What you are asked to do: How many of the lines below have "Brackar" in them? Say the number and nothing more.

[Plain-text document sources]

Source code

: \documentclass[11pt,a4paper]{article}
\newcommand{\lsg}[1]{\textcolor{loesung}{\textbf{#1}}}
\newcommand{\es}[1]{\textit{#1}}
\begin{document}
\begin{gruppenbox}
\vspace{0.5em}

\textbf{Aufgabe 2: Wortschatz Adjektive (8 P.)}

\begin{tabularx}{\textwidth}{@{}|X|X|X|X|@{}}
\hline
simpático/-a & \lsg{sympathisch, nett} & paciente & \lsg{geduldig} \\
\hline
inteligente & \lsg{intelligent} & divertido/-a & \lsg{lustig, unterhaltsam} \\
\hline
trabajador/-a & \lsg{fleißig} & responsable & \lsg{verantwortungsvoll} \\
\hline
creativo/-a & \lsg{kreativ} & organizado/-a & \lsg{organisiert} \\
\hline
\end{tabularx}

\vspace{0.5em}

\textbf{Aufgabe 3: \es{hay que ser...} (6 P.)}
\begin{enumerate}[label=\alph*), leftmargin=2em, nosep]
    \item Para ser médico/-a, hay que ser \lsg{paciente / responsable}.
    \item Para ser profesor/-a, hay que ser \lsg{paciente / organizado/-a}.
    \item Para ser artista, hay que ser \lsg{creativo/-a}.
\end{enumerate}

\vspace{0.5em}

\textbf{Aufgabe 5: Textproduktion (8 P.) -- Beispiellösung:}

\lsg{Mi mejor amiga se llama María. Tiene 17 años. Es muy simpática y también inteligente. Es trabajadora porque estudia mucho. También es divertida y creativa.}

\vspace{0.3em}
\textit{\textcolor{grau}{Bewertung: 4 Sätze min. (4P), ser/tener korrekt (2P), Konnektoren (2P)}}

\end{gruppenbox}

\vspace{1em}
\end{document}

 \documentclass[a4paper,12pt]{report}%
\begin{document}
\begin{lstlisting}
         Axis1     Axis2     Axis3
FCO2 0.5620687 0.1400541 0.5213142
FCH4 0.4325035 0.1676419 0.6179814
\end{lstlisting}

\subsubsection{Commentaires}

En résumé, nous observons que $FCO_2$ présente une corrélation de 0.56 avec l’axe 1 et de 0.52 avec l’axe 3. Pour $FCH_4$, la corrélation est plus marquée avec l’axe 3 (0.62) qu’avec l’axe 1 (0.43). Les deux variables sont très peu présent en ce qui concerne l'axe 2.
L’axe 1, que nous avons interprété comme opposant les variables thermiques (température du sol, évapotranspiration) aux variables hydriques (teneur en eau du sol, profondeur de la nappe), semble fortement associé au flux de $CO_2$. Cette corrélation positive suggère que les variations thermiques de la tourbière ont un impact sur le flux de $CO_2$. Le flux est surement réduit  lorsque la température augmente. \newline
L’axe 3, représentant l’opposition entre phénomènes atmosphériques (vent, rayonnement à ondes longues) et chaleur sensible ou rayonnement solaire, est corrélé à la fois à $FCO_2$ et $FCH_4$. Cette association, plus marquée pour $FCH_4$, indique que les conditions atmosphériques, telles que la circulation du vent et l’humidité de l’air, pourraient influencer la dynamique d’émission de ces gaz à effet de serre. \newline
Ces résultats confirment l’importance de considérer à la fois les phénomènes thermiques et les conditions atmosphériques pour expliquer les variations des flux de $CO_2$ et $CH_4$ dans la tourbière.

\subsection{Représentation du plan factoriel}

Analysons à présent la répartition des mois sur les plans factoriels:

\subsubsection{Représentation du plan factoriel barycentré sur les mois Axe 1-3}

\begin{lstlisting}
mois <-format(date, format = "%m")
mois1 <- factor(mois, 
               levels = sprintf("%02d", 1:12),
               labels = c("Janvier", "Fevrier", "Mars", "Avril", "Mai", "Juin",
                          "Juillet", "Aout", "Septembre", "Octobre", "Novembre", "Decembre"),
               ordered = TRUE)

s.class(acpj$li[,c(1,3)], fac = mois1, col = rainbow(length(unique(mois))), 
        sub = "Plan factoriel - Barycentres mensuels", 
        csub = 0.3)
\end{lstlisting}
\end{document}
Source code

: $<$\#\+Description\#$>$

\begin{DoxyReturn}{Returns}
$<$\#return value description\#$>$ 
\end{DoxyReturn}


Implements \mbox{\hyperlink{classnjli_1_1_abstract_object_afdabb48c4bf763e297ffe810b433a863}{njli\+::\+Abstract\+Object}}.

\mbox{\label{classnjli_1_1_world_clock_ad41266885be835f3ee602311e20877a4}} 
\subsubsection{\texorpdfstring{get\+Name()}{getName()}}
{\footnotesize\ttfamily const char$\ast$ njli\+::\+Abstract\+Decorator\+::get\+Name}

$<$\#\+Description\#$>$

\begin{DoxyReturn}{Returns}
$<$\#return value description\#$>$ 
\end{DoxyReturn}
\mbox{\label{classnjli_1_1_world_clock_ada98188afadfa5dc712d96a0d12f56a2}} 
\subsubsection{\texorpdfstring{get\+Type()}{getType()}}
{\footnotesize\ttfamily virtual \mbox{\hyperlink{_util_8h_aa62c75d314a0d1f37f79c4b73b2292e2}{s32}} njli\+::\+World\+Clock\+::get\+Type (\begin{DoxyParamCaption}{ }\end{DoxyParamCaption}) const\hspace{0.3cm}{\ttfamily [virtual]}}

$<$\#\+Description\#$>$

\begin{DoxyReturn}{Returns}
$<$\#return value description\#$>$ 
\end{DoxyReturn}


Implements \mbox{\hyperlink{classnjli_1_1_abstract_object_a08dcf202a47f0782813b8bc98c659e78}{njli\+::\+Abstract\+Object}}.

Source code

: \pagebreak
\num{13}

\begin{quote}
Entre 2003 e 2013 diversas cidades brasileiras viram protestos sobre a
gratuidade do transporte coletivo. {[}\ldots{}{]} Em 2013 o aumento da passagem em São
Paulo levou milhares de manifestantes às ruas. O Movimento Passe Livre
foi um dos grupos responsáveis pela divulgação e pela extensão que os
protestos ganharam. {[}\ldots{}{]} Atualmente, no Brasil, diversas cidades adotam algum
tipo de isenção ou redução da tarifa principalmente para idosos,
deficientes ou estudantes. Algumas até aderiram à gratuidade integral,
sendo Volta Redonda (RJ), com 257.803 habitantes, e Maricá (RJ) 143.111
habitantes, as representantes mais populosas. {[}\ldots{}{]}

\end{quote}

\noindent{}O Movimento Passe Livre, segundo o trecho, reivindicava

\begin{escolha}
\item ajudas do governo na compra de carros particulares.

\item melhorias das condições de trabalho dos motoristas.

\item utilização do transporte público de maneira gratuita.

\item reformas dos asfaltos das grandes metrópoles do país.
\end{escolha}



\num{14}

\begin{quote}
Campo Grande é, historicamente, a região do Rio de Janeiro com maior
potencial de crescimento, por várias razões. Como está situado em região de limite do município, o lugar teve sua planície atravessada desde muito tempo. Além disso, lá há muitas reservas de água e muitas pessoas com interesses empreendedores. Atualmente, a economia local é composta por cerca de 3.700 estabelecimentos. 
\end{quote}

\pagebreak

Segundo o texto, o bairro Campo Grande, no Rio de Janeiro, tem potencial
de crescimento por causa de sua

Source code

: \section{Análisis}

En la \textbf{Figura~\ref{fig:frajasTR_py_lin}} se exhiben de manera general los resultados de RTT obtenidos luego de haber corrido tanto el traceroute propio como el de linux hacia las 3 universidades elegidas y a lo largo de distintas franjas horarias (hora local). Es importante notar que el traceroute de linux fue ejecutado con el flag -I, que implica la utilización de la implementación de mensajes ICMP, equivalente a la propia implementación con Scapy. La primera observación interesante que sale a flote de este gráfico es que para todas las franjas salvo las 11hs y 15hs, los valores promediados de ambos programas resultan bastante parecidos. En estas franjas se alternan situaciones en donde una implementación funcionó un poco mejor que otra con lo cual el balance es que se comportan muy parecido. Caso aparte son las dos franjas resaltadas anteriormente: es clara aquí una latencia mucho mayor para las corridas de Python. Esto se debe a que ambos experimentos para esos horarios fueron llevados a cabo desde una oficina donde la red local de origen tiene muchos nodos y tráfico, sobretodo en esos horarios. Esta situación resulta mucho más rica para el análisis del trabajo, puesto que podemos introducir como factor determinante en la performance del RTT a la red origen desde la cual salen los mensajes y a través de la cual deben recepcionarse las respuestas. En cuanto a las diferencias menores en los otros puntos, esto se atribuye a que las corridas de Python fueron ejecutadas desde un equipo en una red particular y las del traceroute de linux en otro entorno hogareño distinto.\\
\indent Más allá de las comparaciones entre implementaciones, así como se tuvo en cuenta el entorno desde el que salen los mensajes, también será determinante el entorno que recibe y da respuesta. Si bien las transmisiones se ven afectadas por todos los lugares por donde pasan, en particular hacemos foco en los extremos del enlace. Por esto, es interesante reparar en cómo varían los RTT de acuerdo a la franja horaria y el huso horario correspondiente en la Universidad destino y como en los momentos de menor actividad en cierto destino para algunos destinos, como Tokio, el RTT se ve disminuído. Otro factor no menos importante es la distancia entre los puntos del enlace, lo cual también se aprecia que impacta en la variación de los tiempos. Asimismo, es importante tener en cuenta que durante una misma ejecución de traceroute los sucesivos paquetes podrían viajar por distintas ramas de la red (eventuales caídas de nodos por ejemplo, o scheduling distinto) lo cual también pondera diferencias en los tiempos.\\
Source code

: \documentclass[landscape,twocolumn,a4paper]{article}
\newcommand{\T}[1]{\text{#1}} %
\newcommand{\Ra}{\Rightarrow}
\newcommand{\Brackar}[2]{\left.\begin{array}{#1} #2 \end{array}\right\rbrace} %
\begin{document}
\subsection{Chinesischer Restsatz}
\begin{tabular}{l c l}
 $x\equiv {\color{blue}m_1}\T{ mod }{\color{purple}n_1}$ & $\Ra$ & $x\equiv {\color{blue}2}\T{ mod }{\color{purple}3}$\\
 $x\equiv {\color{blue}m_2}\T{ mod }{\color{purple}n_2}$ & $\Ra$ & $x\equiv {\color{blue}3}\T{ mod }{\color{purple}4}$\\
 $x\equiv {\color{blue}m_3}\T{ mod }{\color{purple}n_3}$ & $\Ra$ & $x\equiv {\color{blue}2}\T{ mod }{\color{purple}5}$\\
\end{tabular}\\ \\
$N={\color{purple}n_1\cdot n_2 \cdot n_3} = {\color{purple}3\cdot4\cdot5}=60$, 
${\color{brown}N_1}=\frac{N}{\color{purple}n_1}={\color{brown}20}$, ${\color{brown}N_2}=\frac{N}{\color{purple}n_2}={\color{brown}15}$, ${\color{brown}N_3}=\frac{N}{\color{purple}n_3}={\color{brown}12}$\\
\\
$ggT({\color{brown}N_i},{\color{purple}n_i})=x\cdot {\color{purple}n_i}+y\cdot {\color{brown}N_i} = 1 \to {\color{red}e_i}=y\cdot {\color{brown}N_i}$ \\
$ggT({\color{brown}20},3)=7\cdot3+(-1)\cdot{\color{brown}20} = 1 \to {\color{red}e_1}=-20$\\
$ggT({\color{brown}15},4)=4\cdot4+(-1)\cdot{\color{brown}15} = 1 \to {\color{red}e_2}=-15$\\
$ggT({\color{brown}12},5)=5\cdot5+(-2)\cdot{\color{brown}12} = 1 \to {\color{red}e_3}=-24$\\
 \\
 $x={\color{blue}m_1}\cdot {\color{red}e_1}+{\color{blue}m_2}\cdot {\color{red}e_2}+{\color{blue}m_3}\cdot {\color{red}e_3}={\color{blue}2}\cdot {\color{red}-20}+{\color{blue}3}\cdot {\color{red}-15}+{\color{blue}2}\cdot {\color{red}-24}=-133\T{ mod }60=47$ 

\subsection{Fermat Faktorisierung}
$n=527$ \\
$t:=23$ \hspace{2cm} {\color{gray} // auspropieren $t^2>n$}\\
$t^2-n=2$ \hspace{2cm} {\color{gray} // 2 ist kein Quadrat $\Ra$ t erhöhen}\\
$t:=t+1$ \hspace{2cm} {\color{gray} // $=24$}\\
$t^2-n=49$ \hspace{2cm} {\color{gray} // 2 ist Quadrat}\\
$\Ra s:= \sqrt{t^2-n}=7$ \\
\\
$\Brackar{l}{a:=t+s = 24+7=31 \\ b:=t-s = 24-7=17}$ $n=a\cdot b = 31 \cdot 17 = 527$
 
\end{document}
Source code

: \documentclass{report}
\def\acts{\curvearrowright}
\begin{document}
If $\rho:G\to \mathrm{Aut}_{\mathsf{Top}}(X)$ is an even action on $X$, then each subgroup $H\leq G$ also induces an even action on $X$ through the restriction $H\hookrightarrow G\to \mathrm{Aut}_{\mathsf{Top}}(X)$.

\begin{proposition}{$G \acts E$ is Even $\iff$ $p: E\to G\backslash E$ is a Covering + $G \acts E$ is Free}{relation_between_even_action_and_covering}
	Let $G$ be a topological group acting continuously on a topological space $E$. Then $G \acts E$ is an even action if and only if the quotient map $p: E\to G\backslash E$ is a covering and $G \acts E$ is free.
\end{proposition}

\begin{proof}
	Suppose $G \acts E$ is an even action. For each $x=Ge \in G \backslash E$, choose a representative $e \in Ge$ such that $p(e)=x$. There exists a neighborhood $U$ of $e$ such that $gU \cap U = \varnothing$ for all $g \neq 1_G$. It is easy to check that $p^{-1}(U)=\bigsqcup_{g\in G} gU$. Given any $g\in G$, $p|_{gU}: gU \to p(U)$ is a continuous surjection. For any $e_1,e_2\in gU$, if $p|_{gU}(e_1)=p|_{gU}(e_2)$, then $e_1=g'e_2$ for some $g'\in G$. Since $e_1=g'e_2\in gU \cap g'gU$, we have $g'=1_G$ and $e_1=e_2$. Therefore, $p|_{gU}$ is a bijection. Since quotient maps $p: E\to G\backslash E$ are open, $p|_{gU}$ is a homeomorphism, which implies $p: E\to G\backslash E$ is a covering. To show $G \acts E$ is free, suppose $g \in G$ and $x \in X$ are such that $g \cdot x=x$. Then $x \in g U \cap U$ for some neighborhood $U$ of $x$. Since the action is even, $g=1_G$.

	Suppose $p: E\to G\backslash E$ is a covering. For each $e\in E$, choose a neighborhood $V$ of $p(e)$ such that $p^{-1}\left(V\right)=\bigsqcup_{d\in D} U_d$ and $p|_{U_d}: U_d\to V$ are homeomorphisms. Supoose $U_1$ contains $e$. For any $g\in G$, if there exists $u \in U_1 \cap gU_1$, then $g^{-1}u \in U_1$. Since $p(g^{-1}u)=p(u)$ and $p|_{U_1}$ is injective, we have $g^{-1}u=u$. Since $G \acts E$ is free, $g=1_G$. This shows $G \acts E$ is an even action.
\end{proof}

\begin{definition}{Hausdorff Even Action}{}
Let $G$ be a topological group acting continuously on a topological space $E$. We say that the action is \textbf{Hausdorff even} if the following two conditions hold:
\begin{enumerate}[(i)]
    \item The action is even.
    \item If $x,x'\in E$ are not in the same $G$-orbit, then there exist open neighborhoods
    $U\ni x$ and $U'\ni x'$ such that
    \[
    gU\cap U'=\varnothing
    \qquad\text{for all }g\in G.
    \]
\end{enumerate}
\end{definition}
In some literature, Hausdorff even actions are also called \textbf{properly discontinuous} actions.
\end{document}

Response: 2